WORK REQUEST - Using the entries that follow, report the number of lines that include the string "subsection", without any other text.

*** DATASET EXCERPTS ***

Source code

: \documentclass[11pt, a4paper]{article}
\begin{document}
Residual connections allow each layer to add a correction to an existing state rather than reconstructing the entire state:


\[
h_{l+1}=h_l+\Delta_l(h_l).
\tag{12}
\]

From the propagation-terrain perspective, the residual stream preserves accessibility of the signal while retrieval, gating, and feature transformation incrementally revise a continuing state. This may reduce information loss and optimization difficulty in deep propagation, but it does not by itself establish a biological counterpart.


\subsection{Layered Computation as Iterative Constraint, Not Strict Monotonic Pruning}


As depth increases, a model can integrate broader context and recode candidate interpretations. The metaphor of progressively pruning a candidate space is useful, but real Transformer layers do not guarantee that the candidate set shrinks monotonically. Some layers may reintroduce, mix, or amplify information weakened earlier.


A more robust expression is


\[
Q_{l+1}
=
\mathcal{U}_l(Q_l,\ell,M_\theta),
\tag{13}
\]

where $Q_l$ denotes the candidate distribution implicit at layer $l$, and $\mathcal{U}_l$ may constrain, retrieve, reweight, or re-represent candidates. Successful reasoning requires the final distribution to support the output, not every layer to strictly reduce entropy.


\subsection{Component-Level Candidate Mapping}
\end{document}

***

WRITTEN SOLUTION - 2